» **EXERCISE REQUIREMENTS**
Report back each line of the records that contains the string "images".

*** SOURCE MATERIAL Section Begins ***

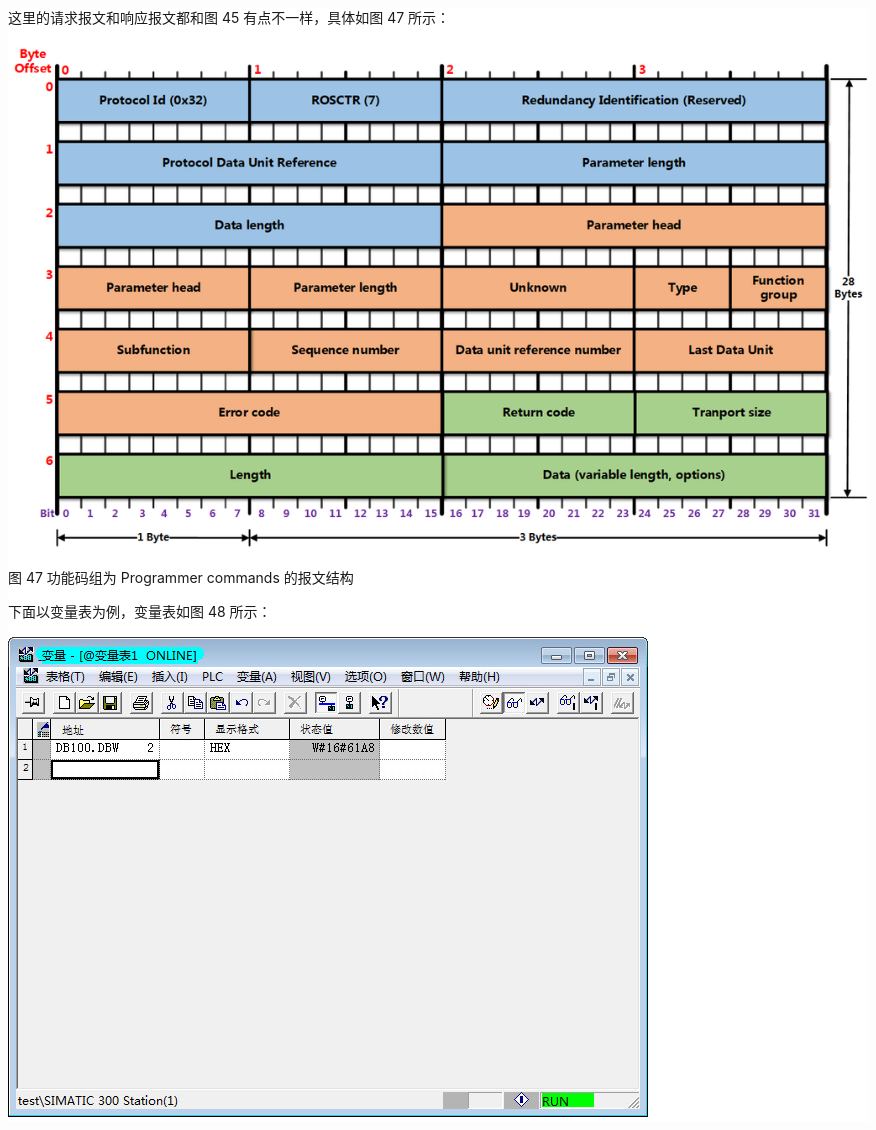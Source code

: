 这里的请求报文和响应报文都和图 45 有点不一样，具体如图 47 所示：

![](images/1541486916_5be139442606c.png)

图 47 功能码组为 Programmer commands 的报文结构

下面以变量表为例，变量表如图 48 所示：

![](images/1541486933_5be13955b9f07.jpg)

*** SOURCE MATERIAL Section Ends ***

» **ANSWER TO THE EXERCISE**
![](images/1541486916_5be139442606c.png)
![](images/1541486933_5be13955b9f07.jpg)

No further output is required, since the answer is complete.